**Task item**
For the records below, print the lines from the line with "Betrachten wir alle Paare der Form" through the line with "Jetzt gehen wir" exactly as written; include both end lines and exclude the rest.
═══ Material for this task ═══
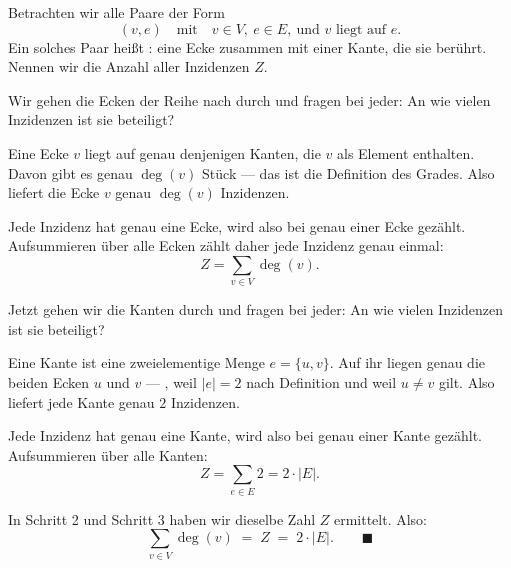 \begin{merksatz}
Betrachten wir alle Paare der Form
\[ (v, e) \quad \text{mit} \quad v \in V,\ e \in E,\ \text{und } v \text{ liegt auf } e . \]
Ein solches Paar heißt : eine Ecke zusammen mit einer Kante, die sie berührt. Nennen wir die Anzahl aller Inzidenzen $Z$.

\begin{center}
\begin{minipage}{0.88\textwidth}
\end{minipage}
\end{center}

Wir gehen die Ecken der Reihe nach durch und fragen bei jeder: An wie vielen Inzidenzen ist sie beteiligt?

Eine Ecke $v$ liegt auf genau denjenigen Kanten, die $v$ als Element enthalten. Davon gibt es genau $\deg(v)$ Stück --- das ist die Definition des Grades. Also liefert die Ecke $v$ genau $\deg(v)$ Inzidenzen.

Jede Inzidenz hat genau eine Ecke, wird also bei genau einer Ecke gezählt. Aufsummieren über alle Ecken zählt daher jede Inzidenz genau einmal:
\[ Z = \sum_{v \in V} \deg(v) . \]

Jetzt gehen wir die Kanten durch und fragen bei jeder: An wie vielen Inzidenzen ist sie beteiligt?

Eine Kante ist eine zweielementige Menge $e = \{u,v\}$. Auf ihr liegen genau die beiden Ecken $u$ und $v$ --- , weil $|e| = 2$ nach Definition und weil $u \neq v$ gilt. Also liefert jede Kante genau $2$ Inzidenzen.

Jede Inzidenz hat genau eine Kante, wird also bei genau einer Kante gezählt. Aufsummieren über alle Kanten:
\[ Z = \sum_{e \in E} 2 = 2 \cdot |E| . \]

In Schritt 2 und Schritt 3 haben wir dieselbe Zahl $Z$ ermittelt. Also:
\[ \sum_{v \in V} \deg(v) \;=\; Z \;=\; 2 \cdot |E| . \qquad \blacksquare \]
\end{merksatz}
═══
**Completed task**
Betrachten wir alle Paare der Form
\[ (v, e) \quad \text{mit} \quad v \in V,\ e \in E,\ \text{und } v \text{ liegt auf } e . \]
Ein solches Paar heißt : eine Ecke zusammen mit einer Kante, die sie berührt. Nennen wir die Anzahl aller Inzidenzen $Z$.

\begin{center}
\begin{minipage}{0.88\textwidth}
\end{minipage}
\end{center}

Wir gehen die Ecken der Reihe nach durch und fragen bei jeder: An wie vielen Inzidenzen ist sie beteiligt?

Eine Ecke $v$ liegt auf genau denjenigen Kanten, die $v$ als Element enthalten. Davon gibt es genau $\deg(v)$ Stück --- das ist die Definition des Grades. Also liefert die Ecke $v$ genau $\deg(v)$ Inzidenzen.

Jede Inzidenz hat genau eine Ecke, wird also bei genau einer Ecke gezählt. Aufsummieren über alle Ecken zählt daher jede Inzidenz genau einmal:
\[ Z = \sum_{v \in V} \deg(v) . \]

Jetzt gehen wir die Kanten durch und fragen bei jeder: An wie vielen Inzidenzen ist sie beteiligt?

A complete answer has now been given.